#### Work required
All entries must be transcribed without a single difference.

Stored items
-.-.-

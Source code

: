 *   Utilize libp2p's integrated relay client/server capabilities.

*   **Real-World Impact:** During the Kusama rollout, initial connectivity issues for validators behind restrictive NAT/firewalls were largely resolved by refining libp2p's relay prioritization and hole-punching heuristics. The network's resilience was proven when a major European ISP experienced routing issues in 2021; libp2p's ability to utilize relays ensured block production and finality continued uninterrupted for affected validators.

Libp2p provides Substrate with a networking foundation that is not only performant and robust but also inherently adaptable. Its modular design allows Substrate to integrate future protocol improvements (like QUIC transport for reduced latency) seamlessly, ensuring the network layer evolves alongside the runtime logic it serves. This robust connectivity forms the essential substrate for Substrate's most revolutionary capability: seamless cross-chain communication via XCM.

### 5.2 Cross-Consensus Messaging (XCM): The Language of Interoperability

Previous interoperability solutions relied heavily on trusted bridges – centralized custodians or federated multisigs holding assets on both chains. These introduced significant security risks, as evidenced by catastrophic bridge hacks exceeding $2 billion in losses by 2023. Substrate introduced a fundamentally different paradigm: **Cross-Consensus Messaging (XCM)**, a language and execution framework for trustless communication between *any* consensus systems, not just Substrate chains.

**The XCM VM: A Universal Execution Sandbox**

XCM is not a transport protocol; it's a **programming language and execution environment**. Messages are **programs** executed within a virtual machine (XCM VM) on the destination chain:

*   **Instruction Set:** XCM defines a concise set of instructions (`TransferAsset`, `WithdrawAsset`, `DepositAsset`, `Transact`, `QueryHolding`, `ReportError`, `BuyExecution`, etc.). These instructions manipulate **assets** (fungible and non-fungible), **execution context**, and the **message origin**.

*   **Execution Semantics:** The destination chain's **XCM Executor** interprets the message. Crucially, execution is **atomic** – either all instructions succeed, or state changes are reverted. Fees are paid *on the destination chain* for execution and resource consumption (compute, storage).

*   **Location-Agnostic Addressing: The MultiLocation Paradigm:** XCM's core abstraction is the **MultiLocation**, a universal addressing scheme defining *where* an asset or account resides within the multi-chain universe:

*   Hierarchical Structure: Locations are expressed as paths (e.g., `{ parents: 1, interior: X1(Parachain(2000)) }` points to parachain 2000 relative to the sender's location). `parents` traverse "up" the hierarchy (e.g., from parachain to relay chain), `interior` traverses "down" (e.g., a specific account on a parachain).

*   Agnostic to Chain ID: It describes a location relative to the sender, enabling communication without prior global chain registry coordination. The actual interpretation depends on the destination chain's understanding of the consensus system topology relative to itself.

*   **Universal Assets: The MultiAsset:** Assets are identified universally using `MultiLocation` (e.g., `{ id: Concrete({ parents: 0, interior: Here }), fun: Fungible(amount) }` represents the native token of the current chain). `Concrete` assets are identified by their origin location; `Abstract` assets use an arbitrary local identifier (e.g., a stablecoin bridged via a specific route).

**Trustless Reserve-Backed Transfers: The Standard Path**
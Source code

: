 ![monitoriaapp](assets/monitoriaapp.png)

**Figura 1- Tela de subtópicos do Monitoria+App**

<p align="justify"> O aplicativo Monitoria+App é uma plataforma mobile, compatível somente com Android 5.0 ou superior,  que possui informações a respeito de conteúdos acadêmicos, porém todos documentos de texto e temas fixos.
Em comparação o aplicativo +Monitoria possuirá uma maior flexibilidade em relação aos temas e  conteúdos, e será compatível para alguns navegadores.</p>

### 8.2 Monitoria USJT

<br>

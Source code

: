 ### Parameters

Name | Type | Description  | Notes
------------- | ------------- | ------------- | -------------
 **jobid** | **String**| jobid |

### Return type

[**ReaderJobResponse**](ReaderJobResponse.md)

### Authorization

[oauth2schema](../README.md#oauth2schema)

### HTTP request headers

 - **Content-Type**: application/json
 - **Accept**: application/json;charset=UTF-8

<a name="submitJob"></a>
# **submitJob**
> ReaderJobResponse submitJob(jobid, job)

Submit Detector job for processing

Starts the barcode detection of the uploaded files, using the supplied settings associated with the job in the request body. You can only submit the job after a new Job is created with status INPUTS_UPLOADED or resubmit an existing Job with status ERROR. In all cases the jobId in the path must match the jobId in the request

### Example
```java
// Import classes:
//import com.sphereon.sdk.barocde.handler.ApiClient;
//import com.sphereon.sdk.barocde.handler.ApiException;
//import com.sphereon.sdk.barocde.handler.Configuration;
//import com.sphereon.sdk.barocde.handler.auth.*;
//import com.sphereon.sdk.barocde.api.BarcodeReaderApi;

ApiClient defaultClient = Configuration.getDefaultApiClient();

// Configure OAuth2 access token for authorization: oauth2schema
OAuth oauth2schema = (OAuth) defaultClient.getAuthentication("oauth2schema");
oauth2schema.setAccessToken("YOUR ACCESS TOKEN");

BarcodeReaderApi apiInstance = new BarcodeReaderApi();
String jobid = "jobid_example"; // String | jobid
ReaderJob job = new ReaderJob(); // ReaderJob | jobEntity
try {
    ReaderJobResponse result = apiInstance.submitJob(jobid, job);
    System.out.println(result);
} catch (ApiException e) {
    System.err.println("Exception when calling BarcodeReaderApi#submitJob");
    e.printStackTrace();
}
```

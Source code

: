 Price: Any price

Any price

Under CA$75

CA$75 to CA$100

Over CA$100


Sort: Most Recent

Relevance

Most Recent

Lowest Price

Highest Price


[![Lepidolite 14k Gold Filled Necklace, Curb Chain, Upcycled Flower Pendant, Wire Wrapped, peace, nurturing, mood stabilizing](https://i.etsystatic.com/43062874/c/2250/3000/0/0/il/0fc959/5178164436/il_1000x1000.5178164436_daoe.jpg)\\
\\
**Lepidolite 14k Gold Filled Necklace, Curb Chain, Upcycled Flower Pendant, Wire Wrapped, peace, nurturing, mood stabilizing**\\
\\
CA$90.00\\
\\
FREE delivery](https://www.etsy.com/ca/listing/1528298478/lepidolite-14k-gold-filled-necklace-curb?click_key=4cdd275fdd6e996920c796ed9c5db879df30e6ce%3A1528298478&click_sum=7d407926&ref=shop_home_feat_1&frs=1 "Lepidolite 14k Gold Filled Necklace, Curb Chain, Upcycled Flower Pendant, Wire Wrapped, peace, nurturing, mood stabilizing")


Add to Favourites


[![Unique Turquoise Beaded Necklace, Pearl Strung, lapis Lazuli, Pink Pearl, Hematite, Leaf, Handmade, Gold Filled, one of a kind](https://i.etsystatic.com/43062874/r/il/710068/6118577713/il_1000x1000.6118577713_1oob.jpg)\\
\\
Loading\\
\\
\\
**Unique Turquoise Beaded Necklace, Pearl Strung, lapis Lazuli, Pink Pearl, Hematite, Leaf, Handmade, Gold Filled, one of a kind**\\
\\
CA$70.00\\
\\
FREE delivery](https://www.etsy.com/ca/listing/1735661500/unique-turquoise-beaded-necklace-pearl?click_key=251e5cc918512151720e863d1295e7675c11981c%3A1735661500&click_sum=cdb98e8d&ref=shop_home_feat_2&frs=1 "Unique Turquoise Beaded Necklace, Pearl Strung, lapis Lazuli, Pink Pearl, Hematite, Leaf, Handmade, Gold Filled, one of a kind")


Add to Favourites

-.-.-

#### Task result
Source code

: *   Utilize libp2p's integrated relay client/server capabilities.

*   **Real-World Impact:** During the Kusama rollout, initial connectivity issues for validators behind restrictive NAT/firewalls were largely resolved by refining libp2p's relay prioritization and hole-punching heuristics. The network's resilience was proven when a major European ISP experienced routing issues in 2021; libp2p's ability to utilize relays ensured block production and finality continued uninterrupted for affected validators.

Libp2p provides Substrate with a networking foundation that is not only performant and robust but also inherently adaptable. Its modular design allows Substrate to integrate future protocol improvements (like QUIC transport for reduced latency) seamlessly, ensuring the network layer evolves alongside the runtime logic it serves. This robust connectivity forms the essential substrate for Substrate's most revolutionary capability: seamless cross-chain communication via XCM.

### 5.2 Cross-Consensus Messaging (XCM): The Language of Interoperability

Previous interoperability solutions relied heavily on trusted bridges – centralized custodians or federated multisigs holding assets on both chains. These introduced significant security risks, as evidenced by catastrophic bridge hacks exceeding $2 billion in losses by 2023. Substrate introduced a fundamentally different paradigm: **Cross-Consensus Messaging (XCM)**, a language and execution framework for trustless communication between *any* consensus systems, not just Substrate chains.

**The XCM VM: A Universal Execution Sandbox**

XCM is not a transport protocol; it's a **programming language and execution environment**. Messages are **programs** executed within a virtual machine (XCM VM) on the destination chain:

*   **Instruction Set:** XCM defines a concise set of instructions (`TransferAsset`, `WithdrawAsset`, `DepositAsset`, `Transact`, `QueryHolding`, `ReportError`, `BuyExecution`, etc.). These instructions manipulate **assets** (fungible and non-fungible), **execution context**, and the **message origin**.

*   **Execution Semantics:** The destination chain's **XCM Executor** interprets the message. Crucially, execution is **atomic** – either all instructions succeed, or state changes are reverted. Fees are paid *on the destination chain* for execution and resource consumption (compute, storage).

*   **Location-Agnostic Addressing: The MultiLocation Paradigm:** XCM's core abstraction is the **MultiLocation**, a universal addressing scheme defining *where* an asset or account resides within the multi-chain universe:

*   Hierarchical Structure: Locations are expressed as paths (e.g., `{ parents: 1, interior: X1(Parachain(2000)) }` points to parachain 2000 relative to the sender's location). `parents` traverse "up" the hierarchy (e.g., from parachain to relay chain), `interior` traverses "down" (e.g., a specific account on a parachain).

*   Agnostic to Chain ID: It describes a location relative to the sender, enabling communication without prior global chain registry coordination. The actual interpretation depends on the destination chain's understanding of the consensus system topology relative to itself.

*   **Universal Assets: The MultiAsset:** Assets are identified universally using `MultiLocation` (e.g., `{ id: Concrete({ parents: 0, interior: Here }), fun: Fungible(amount) }` represents the native token of the current chain). `Concrete` assets are identified by their origin location; `Abstract` assets use an arbitrary local identifier (e.g., a stablecoin bridged via a specific route).

**Trustless Reserve-Backed Transfers: The Standard Path**
Source code

: ![monitoriaapp](assets/monitoriaapp.png)

**Figura 1- Tela de subtópicos do Monitoria+App**

<p align="justify"> O aplicativo Monitoria+App é uma plataforma mobile, compatível somente com Android 5.0 ou superior,  que possui informações a respeito de conteúdos acadêmicos, porém todos documentos de texto e temas fixos.
Em comparação o aplicativo +Monitoria possuirá uma maior flexibilidade em relação aos temas e  conteúdos, e será compatível para alguns navegadores.</p>

### 8.2 Monitoria USJT

<br>

Source code

: ### Parameters

Name | Type | Description  | Notes
------------- | ------------- | ------------- | -------------
 **jobid** | **String**| jobid |

### Return type

[**ReaderJobResponse**](ReaderJobResponse.md)

### Authorization

[oauth2schema](../README.md#oauth2schema)

### HTTP request headers

 - **Content-Type**: application/json
 - **Accept**: application/json;charset=UTF-8

<a name="submitJob"></a>
# **submitJob**
> ReaderJobResponse submitJob(jobid, job)

Submit Detector job for processing

Starts the barcode detection of the uploaded files, using the supplied settings associated with the job in the request body. You can only submit the job after a new Job is created with status INPUTS_UPLOADED or resubmit an existing Job with status ERROR. In all cases the jobId in the path must match the jobId in the request

### Example
```java
// Import classes:
//import com.sphereon.sdk.barocde.handler.ApiClient;
//import com.sphereon.sdk.barocde.handler.ApiException;
//import com.sphereon.sdk.barocde.handler.Configuration;
//import com.sphereon.sdk.barocde.handler.auth.*;
//import com.sphereon.sdk.barocde.api.BarcodeReaderApi;

ApiClient defaultClient = Configuration.getDefaultApiClient();

// Configure OAuth2 access token for authorization: oauth2schema
OAuth oauth2schema = (OAuth) defaultClient.getAuthentication("oauth2schema");
oauth2schema.setAccessToken("YOUR ACCESS TOKEN");

BarcodeReaderApi apiInstance = new BarcodeReaderApi();
String jobid = "jobid_example"; // String | jobid
ReaderJob job = new ReaderJob(); // ReaderJob | jobEntity
try {
    ReaderJobResponse result = apiInstance.submitJob(jobid, job);
    System.out.println(result);
} catch (ApiException e) {
    System.err.println("Exception when calling BarcodeReaderApi#submitJob");
    e.printStackTrace();
}
```

Source code

: Price: Any price

Any price

Under CA$75

CA$75 to CA$100

Over CA$100


Sort: Most Recent

Relevance

Most Recent

Lowest Price

Highest Price


[![Lepidolite 14k Gold Filled Necklace, Curb Chain, Upcycled Flower Pendant, Wire Wrapped, peace, nurturing, mood stabilizing](https://i.etsystatic.com/43062874/c/2250/3000/0/0/il/0fc959/5178164436/il_1000x1000.5178164436_daoe.jpg)\\
\\
**Lepidolite 14k Gold Filled Necklace, Curb Chain, Upcycled Flower Pendant, Wire Wrapped, peace, nurturing, mood stabilizing**\\
\\
CA$90.00\\
\\
FREE delivery](https://www.etsy.com/ca/listing/1528298478/lepidolite-14k-gold-filled-necklace-curb?click_key=4cdd275fdd6e996920c796ed9c5db879df30e6ce%3A1528298478&click_sum=7d407926&ref=shop_home_feat_1&frs=1 "Lepidolite 14k Gold Filled Necklace, Curb Chain, Upcycled Flower Pendant, Wire Wrapped, peace, nurturing, mood stabilizing")


Add to Favourites


[![Unique Turquoise Beaded Necklace, Pearl Strung, lapis Lazuli, Pink Pearl, Hematite, Leaf, Handmade, Gold Filled, one of a kind](https://i.etsystatic.com/43062874/r/il/710068/6118577713/il_1000x1000.6118577713_1oob.jpg)\\
\\
Loading\\
\\
\\
**Unique Turquoise Beaded Necklace, Pearl Strung, lapis Lazuli, Pink Pearl, Hematite, Leaf, Handmade, Gold Filled, one of a kind**\\
\\
CA$70.00\\
\\
FREE delivery](https://www.etsy.com/ca/listing/1735661500/unique-turquoise-beaded-necklace-pearl?click_key=251e5cc918512151720e863d1295e7675c11981c%3A1735661500&click_sum=cdb98e8d&ref=shop_home_feat_2&frs=1 "Unique Turquoise Beaded Necklace, Pearl Strung, lapis Lazuli, Pink Pearl, Hematite, Leaf, Handmade, Gold Filled, one of a kind")


Add to Favourites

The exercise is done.